The 173-mile long canal is currently projected to bisect Nicaragua starting from the mouth of the Brito river on the Pacific coast, where it will cut through to lake Cocibolca and on eastward through the Tule and Punta Gorda rivers to the Caribbean sea. Lake Cocibolca is Central America’s largest freshwater lake and is not only Nicaragua’s primary source of fresh water, but is also home to a variety of endemic fish species as well as thousands of indigenous families who fish the lake for subsistence. Conservationists fear that the introduction of saltwater from the ocean entering the lake via the canal could disrupt the lake’s ecosystem, threatening not only its biodiversity but also the livelihoods of thousands of people. There is the additional possibility of invasive ocean species being inadvertently transported into the lake from ships passing through and wreaking havoc on endemic populations.
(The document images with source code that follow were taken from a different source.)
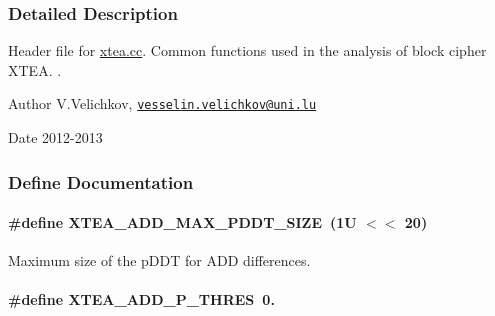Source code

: \subsubsection{\-Detailed \-Description}
\-Header file for \hyperlink{xtea_8cc}{xtea.\-cc}. \-Common functions used in the analysis of block cipher \-X\-T\-E\-A. . \begin{DoxyAuthor}{\-Author}
\-V.\-Velichkov, \href{mailto:vesselin.velichkov@uni.lu}{\tt vesselin.\-velichkov@uni.\-lu} 
\end{DoxyAuthor}
\begin{DoxyDate}{\-Date}
2012-\/2013 
\end{DoxyDate}


\subsubsection{\-Define \-Documentation}
\hypertarget{xtea_8hh_aa79d9e849b88bc759ddf5bef97ed7830}{
\paragraph[{\-X\-T\-E\-A\-\_\-\-A\-D\-D\-\_\-\-M\-A\-X\-\_\-\-P\-D\-D\-T\-\_\-\-S\-I\-Z\-E}]{\setlength{\rightskip}{0pt plus 5cm}\#define {\bf \-X\-T\-E\-A\-\_\-\-A\-D\-D\-\_\-\-M\-A\-X\-\_\-\-P\-D\-D\-T\-\_\-\-S\-I\-Z\-E}~(1\-U $<$$<$ 20)}}\label{xtea_8hh_aa79d9e849b88bc759ddf5bef97ed7830}
\-Maximum size of the p\-D\-D\-T for \-A\-D\-D differences. \hypertarget{xtea_8hh_a33552d767f63f3e835002cbd0bfe52c4}{
\paragraph[{\-X\-T\-E\-A\-\_\-\-A\-D\-D\-\_\-\-P\-\_\-\-T\-H\-R\-E\-S}]{\setlength{\rightskip}{0pt plus 5cm}\#define {\bf \-X\-T\-E\-A\-\_\-\-A\-D\-D\-\_\-\-P\-\_\-\-T\-H\-R\-E\-S}~0.}}\label{xtea_8hh_a33552d767f63f3e835002cbd0bfe52c4}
The canal would also cut through the Mesoamerican Biological Corridor, a reserve stretching from southern Mexico to Panama that allows endangered mammals, such as jaguars, to migrate from north to south across their native habitat. Experts at Panthera, a group of scientists dedicated to the protection of large cats, warn that such a disruption could do significant harm to the already small jaguar population (500 individuals) in Nicaragua. Perhaps the most troubling consequence of the canal would be the displacement of some 120,000 farmers and members of the indigenous Rama, Ulwa, Garifuna, and Miskitu communities that live along the canal’s proposed route. This displacement would not only unjustly confiscate land from indigenous groups that have been marginalized since Spanish colonial times, but would also threaten their unique languages and cultures, representing a net loss of human cultural diversity.